[math-fun] Calabi Curlique Curve Curiousity
For six years, the product of the two Euler constants e×γ has given the highest temperature in the Curlique fractal. The value e×γ has a temperature of 2433.73 at 460024 steps. We have a new record. https://math.stackexchange.com/questions/69303/ The fundamental unit of the Calabi Triangle ratio, x^3+x^2−7x+1=0 with x≈2.10278... , has a temperature of 4408.7 after 2005399 steps. Can anyone get a higher temperature? --Ed Pegg Jr
Is the "temperature" simply the maximum distance from the origin? Can you say more about the dependence on the number of steps? Is it possible that we would see a higher temperature for e×γ if we let it go longer? Why the insistence that the turn increment be irrational? Is it the existence of repeating regimes that just march steadily away from the origin? As the turn increment decreases toward zero, doesn't the very first excursion extend arbitrarily far, like an infinite New-Year's-Eve noisemaker unfurling? Or did I misunderstand a definition? On Wed, Feb 21, 2018 at 3:35 PM, Ed Pegg Jr <ed@mathpuzzle.com> wrote:
For six years, the product of the two Euler constants e×γ has given the highest temperature in the Curlique fractal. The value e×γ has a temperature of 2433.73 at 460024 steps.
We have a new record. https://math.stackexchange.com/questions/69303/
The fundamental unit of the Calabi Triangle ratio, x^3+x^2−7x+1=0 with x≈2.10278... , has a temperature of 4408.7 after 2005399 steps.

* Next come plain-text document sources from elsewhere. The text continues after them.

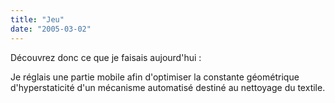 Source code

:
 ```yaml
---
title: "Jeu"
date: "2005-03-02"
---
```


Découvrez donc ce que je faisais aujourd'hui :

Je réglais une partie mobile afin d'optimiser la constante géométrique d'hyperstaticité d'un mécanisme automatisé destiné au nettoyage du textile.
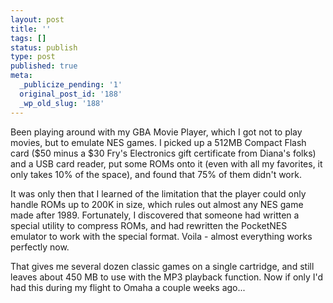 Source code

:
 ```yaml
---
layout: post
title: ''
tags: []
status: publish
type: post
published: true
meta:
  _publicize_pending: '1'
  original_post_id: '188'
  _wp_old_slug: '188'
---
```

Been playing around with my GBA Movie Player, which I got not to play movies, but to emulate NES games.  I picked up a 512MB Compact Flash card ($50 minus a $30 Fry's Electronics gift certificate from Diana's folks) and a USB card reader, put some ROMs onto it (even with all my favorites, it only takes 10% of the space), and found that 75% of them didn't work.

It was only then that I learned of the limitation that the player could only handle ROMs up to 200K in size, which rules out almost any NES game made after 1989.  Fortunately, I discovered that someone had written a special utility to compress ROMs, and had rewritten the PocketNES emulator to work with the special format.  Voila - almost everything works perfectly now.

That gives me several dozen classic games on a single cartridge, and still leaves about 450 MB to use with the MP3 playback function.  Now if only I'd had this during my flight to Omaha a couple weeks ago...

Can anyone get a higher temperature?
--Ed Pegg Jr _______________________________________________ math-fun mailing list math-fun@mailman.xmission.com https://mailman.xmission.com/cgi-bin/mailman/listinfo/math-fun
I first learned about the curlique fractal here: http://bit-player.org/bph-publications/SciAm-1984-02-Hayes-turtle.pdf Here's a javascript version to play with: https://www.khanacademy.org/computer-programming/spirals/1023512142 On Wed, Feb 21, 2018 at 4:01 PM, Allan Wechsler <acwacw@gmail.com> wrote:
Is the "temperature" simply the maximum distance from the origin?
No, it's T = 1/ln(2L/(2L-H)), where L is the length of the curve and H is the length of the convex hull. http://mathworld.wolfram.com/Temperature.html
Can you say more about the dependence on the number of steps? Is it possible that we would see a higher temperature for e×γ if we let it go longer?
It looks like the convex hull approaches a circle, so H is bounded but L is not, which appears to me to mean that T should approach infinity. "The value s=e×γs=e×γ reaches a maximum temperature of 2433.73 at 460024 steps. For awhile, this has been the highest achieved temperature." I don't understand how it can be claimed to have a maximum temperature under this definition. Maybe the total length is normalized to 1? -- Mike Stay - metaweta@gmail.com http://www.math.ucr.edu/~mike http://reperiendi.wordpress.com
participants (3)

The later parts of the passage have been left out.